> **Data excerpts**

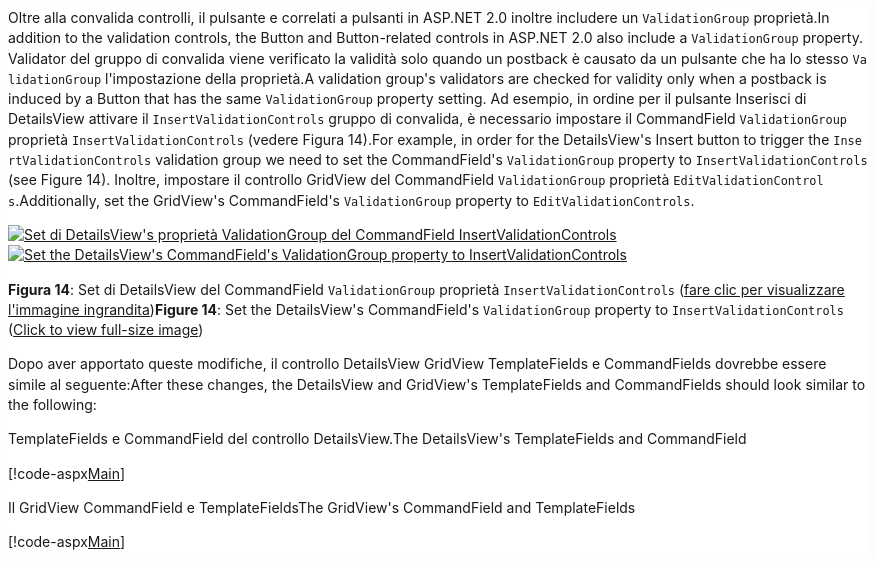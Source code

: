 <span data-ttu-id="62e63-268">Oltre alla convalida controlli, il pulsante e correlati a pulsanti in ASP.NET 2.0 inoltre includere un `ValidationGroup` proprietà.</span><span class="sxs-lookup"><span data-stu-id="62e63-268">In addition to the validation controls, the Button and Button-related controls in ASP.NET 2.0 also include a `ValidationGroup` property.</span></span> <span data-ttu-id="62e63-269">Validator del gruppo di convalida viene verificato la validità solo quando un postback è causato da un pulsante che ha lo stesso `ValidationGroup` l'impostazione della proprietà.</span><span class="sxs-lookup"><span data-stu-id="62e63-269">A validation group's validators are checked for validity only when a postback is induced by a Button that has the same `ValidationGroup` property setting.</span></span> <span data-ttu-id="62e63-270">Ad esempio, in ordine per il pulsante Inserisci di DetailsView attivare il `InsertValidationControls` gruppo di convalida, è necessario impostare il CommandField `ValidationGroup` proprietà `InsertValidationControls` (vedere Figura 14).</span><span class="sxs-lookup"><span data-stu-id="62e63-270">For example, in order for the DetailsView's Insert button to trigger the `InsertValidationControls` validation group we need to set the CommandField's `ValidationGroup` property to `InsertValidationControls` (see Figure 14).</span></span> <span data-ttu-id="62e63-271">Inoltre, impostare il controllo GridView del CommandField `ValidationGroup` proprietà `EditValidationControls`.</span><span class="sxs-lookup"><span data-stu-id="62e63-271">Additionally, set the GridView's CommandField's `ValidationGroup` property to `EditValidationControls`.</span></span>


<span data-ttu-id="62e63-272">[![Set di DetailsView's proprietà ValidationGroup del CommandField InsertValidationControls](adding-validation-controls-to-the-editing-and-inserting-interfaces-vb/_static/image41.png)](adding-validation-controls-to-the-editing-and-inserting-interfaces-vb/_static/image40.png)</span><span class="sxs-lookup"><span data-stu-id="62e63-272">[![Set the DetailsView's CommandField's ValidationGroup property to InsertValidationControls](adding-validation-controls-to-the-editing-and-inserting-interfaces-vb/_static/image41.png)](adding-validation-controls-to-the-editing-and-inserting-interfaces-vb/_static/image40.png)</span></span>

<span data-ttu-id="62e63-273">**Figura 14**: Set di DetailsView del CommandField `ValidationGroup` proprietà `InsertValidationControls` ([fare clic per visualizzare l'immagine ingrandita](adding-validation-controls-to-the-editing-and-inserting-interfaces-vb/_static/image42.png))</span><span class="sxs-lookup"><span data-stu-id="62e63-273">**Figure 14**: Set the DetailsView's CommandField's `ValidationGroup` property to `InsertValidationControls` ([Click to view full-size image](adding-validation-controls-to-the-editing-and-inserting-interfaces-vb/_static/image42.png))</span></span>


<span data-ttu-id="62e63-274">Dopo aver apportato queste modifiche, il controllo DetailsView GridView TemplateFields e CommandFields dovrebbe essere simile al seguente:</span><span class="sxs-lookup"><span data-stu-id="62e63-274">After these changes, the DetailsView and GridView's TemplateFields and CommandFields should look similar to the following:</span></span>

<span data-ttu-id="62e63-275">TemplateFields e CommandField del controllo DetailsView.</span><span class="sxs-lookup"><span data-stu-id="62e63-275">The DetailsView's TemplateFields and CommandField</span></span>

[!code-aspx[Main](adding-validation-controls-to-the-editing-and-inserting-interfaces-vb/samples/sample4.aspx)]

<span data-ttu-id="62e63-276">Il GridView CommandField e TemplateFields</span><span class="sxs-lookup"><span data-stu-id="62e63-276">The GridView's CommandField and TemplateFields</span></span>

[!code-aspx[Main](adding-validation-controls-to-the-editing-and-inserting-interfaces-vb/samples/sample5.aspx)]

> **What you should do**
The word to find is "aspx". Copy every line of the data that holds it.

> **Answer to the problem**
[!code-aspx[Main](adding-validation-controls-to-the-editing-and-inserting-interfaces-vb/samples/sample4.aspx)]
[!code-aspx[Main](adding-validation-controls-to-the-editing-and-inserting-interfaces-vb/samples/sample5.aspx)]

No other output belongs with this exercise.